WORK TO COMPLETE:
Go from the first line below to the one with "Is that all?" and print each line exactly.

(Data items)

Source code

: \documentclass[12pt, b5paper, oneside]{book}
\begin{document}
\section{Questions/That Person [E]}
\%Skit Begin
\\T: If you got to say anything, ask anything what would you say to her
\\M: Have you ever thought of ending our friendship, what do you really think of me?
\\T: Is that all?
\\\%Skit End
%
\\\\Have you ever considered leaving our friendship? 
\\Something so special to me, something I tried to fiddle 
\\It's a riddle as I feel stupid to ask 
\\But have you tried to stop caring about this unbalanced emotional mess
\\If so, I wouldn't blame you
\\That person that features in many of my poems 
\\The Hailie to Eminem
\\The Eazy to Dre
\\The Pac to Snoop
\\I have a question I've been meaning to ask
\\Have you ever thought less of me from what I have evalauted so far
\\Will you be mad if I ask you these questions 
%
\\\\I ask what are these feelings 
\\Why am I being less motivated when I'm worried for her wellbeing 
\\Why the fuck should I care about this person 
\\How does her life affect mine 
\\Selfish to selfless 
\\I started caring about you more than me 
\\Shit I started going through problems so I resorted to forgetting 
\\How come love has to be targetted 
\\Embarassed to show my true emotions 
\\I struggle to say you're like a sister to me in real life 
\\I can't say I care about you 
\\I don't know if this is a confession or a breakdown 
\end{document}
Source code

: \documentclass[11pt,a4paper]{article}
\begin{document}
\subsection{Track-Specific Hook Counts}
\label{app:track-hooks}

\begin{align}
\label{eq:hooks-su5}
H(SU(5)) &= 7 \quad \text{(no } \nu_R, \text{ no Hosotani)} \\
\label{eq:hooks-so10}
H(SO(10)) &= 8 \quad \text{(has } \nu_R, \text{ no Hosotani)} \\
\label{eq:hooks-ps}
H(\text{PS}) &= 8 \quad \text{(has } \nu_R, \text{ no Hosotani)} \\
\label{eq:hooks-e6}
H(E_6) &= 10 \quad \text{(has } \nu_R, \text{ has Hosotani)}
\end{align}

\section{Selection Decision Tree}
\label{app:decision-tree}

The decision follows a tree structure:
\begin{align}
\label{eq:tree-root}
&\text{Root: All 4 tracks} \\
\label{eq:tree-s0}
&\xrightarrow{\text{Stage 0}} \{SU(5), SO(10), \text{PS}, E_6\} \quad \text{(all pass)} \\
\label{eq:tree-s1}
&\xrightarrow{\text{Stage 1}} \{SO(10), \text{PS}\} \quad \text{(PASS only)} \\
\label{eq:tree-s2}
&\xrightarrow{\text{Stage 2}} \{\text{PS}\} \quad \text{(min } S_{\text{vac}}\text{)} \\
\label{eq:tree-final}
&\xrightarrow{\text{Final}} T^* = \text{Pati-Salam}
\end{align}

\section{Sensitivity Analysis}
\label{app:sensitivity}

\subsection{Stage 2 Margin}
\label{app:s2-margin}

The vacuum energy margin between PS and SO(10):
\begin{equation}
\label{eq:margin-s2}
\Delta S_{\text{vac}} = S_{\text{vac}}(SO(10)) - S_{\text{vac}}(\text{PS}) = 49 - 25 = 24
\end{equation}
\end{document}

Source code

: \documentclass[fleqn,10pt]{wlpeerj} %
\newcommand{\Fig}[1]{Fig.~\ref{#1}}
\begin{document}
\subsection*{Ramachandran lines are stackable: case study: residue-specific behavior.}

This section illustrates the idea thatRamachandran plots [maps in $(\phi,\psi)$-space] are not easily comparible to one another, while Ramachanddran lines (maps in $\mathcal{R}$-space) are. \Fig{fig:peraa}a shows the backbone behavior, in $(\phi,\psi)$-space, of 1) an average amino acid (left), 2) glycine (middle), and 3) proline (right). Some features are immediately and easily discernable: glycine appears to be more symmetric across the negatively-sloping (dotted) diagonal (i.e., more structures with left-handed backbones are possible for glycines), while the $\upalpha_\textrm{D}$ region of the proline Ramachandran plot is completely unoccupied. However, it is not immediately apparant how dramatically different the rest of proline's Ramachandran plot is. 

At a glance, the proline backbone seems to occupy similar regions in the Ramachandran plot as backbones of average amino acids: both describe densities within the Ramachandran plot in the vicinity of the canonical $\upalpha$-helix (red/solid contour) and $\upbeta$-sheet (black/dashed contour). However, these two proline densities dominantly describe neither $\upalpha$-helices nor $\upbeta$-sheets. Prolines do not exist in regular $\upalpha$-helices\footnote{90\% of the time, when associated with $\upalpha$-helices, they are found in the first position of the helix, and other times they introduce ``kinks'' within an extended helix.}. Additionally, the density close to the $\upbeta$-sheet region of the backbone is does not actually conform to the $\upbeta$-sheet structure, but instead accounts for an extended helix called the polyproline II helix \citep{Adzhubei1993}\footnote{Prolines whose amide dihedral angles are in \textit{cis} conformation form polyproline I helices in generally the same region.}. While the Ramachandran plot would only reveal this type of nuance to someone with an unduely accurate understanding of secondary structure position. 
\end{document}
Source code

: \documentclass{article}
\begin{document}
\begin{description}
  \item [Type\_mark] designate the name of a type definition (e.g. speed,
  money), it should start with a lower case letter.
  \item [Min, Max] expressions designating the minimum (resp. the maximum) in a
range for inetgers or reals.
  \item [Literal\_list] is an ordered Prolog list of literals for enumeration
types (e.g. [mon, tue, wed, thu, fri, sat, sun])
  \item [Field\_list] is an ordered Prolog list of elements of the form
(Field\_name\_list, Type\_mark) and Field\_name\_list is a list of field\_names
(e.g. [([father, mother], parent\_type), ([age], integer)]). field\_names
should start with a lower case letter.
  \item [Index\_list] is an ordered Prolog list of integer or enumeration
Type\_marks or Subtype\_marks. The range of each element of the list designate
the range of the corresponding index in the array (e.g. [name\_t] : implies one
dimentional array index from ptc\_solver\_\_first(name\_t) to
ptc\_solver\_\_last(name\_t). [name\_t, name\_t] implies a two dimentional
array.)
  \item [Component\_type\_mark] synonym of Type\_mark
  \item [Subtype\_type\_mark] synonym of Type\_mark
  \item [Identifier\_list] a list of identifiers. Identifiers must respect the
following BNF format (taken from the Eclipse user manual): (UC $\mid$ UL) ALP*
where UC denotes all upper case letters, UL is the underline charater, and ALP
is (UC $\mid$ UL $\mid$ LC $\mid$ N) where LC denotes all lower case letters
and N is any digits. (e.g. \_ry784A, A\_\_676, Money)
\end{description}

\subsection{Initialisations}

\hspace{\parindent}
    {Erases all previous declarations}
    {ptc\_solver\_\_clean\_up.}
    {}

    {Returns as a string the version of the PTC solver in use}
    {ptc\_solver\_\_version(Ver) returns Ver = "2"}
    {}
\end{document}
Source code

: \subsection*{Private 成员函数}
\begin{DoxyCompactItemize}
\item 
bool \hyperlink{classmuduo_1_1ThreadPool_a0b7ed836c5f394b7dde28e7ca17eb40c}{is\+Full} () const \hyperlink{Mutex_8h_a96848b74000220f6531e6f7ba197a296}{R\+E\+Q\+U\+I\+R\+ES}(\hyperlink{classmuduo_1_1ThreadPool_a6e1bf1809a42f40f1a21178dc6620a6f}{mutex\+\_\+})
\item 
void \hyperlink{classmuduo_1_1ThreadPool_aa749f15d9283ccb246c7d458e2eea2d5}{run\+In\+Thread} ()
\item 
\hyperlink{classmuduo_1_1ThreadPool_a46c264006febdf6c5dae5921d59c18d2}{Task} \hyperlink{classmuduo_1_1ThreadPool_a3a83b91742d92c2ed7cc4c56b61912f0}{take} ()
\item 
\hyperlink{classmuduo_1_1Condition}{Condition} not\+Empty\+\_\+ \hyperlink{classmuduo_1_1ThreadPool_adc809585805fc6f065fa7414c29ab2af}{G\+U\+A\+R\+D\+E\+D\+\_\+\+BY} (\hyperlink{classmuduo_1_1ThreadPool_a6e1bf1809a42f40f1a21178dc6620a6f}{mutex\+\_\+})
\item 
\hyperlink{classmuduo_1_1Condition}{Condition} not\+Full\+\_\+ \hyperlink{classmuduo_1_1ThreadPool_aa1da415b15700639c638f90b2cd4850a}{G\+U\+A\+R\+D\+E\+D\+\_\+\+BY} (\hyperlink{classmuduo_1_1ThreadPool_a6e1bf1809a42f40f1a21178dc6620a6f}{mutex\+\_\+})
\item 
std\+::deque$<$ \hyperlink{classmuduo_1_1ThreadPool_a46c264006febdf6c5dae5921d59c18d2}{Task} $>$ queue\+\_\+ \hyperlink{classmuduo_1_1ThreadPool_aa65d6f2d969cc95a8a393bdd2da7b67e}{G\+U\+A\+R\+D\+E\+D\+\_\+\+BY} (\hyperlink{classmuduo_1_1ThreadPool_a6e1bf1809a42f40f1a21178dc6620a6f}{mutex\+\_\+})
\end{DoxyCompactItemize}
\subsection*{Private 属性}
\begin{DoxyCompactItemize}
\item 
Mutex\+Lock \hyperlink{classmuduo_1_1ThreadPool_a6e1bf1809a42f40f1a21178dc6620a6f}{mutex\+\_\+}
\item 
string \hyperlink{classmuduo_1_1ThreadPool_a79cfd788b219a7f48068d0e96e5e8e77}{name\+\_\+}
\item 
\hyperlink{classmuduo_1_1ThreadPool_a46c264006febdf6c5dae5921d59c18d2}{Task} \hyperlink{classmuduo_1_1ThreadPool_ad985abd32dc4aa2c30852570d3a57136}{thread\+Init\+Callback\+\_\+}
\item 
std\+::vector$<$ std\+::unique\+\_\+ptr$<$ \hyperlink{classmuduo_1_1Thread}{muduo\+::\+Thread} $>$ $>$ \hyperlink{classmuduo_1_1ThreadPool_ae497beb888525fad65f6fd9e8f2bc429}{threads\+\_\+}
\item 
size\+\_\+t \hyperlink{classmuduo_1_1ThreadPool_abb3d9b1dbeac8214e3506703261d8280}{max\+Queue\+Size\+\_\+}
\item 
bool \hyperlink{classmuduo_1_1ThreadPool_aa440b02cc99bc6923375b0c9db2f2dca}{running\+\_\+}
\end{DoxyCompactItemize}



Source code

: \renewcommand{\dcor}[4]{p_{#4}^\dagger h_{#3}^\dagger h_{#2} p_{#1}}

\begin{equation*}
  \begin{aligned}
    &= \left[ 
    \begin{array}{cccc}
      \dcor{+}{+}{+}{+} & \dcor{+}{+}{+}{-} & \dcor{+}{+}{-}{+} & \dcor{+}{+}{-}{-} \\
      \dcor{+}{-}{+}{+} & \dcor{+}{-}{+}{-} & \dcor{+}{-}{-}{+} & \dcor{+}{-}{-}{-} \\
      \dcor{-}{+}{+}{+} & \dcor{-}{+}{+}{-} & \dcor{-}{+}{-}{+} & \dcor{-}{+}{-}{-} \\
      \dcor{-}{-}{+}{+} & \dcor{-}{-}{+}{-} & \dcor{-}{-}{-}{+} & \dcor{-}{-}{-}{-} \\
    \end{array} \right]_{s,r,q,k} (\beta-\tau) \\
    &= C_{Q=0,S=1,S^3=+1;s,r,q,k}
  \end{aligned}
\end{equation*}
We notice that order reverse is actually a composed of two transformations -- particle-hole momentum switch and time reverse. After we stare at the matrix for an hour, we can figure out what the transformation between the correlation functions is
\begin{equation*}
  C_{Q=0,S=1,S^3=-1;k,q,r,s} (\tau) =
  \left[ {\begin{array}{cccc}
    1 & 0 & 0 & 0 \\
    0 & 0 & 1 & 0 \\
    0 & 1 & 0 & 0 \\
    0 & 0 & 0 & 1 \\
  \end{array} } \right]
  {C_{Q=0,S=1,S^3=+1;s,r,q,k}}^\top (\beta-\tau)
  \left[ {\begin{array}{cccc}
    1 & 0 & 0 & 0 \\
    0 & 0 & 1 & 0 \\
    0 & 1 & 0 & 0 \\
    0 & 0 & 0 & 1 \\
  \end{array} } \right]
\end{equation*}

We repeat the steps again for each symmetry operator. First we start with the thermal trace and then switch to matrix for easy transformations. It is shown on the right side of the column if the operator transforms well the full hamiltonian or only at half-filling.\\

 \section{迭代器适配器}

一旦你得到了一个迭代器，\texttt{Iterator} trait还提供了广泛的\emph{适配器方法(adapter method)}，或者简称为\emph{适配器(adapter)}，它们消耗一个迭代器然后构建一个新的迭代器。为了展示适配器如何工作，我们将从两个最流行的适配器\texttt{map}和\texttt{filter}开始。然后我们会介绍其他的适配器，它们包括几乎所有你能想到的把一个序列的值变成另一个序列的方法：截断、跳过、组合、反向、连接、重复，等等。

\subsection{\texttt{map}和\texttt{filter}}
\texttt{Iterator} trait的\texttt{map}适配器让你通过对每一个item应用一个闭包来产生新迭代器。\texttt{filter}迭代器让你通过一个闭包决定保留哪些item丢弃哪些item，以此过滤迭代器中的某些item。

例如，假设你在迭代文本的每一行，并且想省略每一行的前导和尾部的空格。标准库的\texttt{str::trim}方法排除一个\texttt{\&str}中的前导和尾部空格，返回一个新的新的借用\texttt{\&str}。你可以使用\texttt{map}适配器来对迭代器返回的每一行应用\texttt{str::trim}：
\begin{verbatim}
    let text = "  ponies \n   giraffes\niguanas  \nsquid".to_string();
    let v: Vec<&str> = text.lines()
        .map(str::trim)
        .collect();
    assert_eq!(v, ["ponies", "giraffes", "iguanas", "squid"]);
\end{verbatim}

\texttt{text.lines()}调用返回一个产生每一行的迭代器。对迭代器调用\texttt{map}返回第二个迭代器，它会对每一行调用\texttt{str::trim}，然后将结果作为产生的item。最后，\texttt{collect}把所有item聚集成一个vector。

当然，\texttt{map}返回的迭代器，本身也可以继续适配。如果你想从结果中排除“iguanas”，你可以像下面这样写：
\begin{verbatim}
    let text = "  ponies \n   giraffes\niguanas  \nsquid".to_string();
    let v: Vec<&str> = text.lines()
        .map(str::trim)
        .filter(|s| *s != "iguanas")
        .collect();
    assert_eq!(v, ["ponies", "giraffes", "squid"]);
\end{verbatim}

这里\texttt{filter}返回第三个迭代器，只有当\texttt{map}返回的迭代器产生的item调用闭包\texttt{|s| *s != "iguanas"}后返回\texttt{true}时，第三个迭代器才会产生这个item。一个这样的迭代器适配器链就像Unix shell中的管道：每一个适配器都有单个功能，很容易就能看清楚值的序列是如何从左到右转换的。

TASK ANSWER:
Source code

: \documentclass[12pt, b5paper, oneside]{book}
\begin{document}
\section{Questions/That Person [E]}
\%Skit Begin
\\T: If you got to say anything, ask anything what would you say to her
\\M: Have you ever thought of ending our friendship, what do you really think of me?
\\T: Is that all?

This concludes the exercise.